===== Available data =====

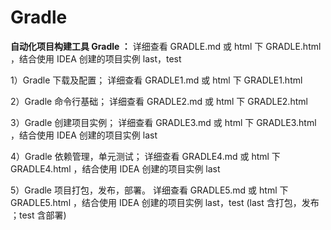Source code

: # Gradle
**自动化项目构建工具 Gradle ：**  详细查看 GRADLE.md 或 html 下 GRADLE.html ，结合使用 IDEA 创建的项目实例 last，test 

1）Gradle 下载及配置；  详细查看 GRADLE1.md 或 html 下 GRADLE1.html 

2）Gradle 命令行基础；  详细查看 GRADLE2.md 或 html 下 GRADLE2.html 

3）Gradle 创建项目实例；  详细查看 GRADLE3.md 或 html 下 GRADLE3.html ，结合使用 IDEA 创建的项目实例 last

4）Gradle 依赖管理，单元测试；  详细查看 GRADLE4.md 或 html 下 GRADLE4.html ，结合使用 IDEA 创建的项目实例 last

5）Gradle 项目打包，发布，部署。  详细查看 GRADLE5.md 或 html 下 GRADLE5.html ，结合使用 IDEA 创建的项目实例 last，test (last 含打包，发布 ；test 含部署)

=====

--- What is being asked ---
Taking the records above as input, show every line in which the word "结合使用" is present.

--- Answer to this problem ---
**自动化项目构建工具 Gradle ：**  详细查看 GRADLE.md 或 html 下 GRADLE.html ，结合使用 IDEA 创建的项目实例 last，test 
3）Gradle 创建项目实例；  详细查看 GRADLE3.md 或 html 下 GRADLE3.html ，结合使用 IDEA 创建的项目实例 last
4）Gradle 依赖管理，单元测试；  详细查看 GRADLE4.md 或 html 下 GRADLE4.html ，结合使用 IDEA 创建的项目实例 last
5）Gradle 项目打包，发布，部署。  详细查看 GRADLE5.md 或 html 下 GRADLE5.html ，结合使用 IDEA 创建的项目实例 last，test (last 含打包，发布 ；test 含部署)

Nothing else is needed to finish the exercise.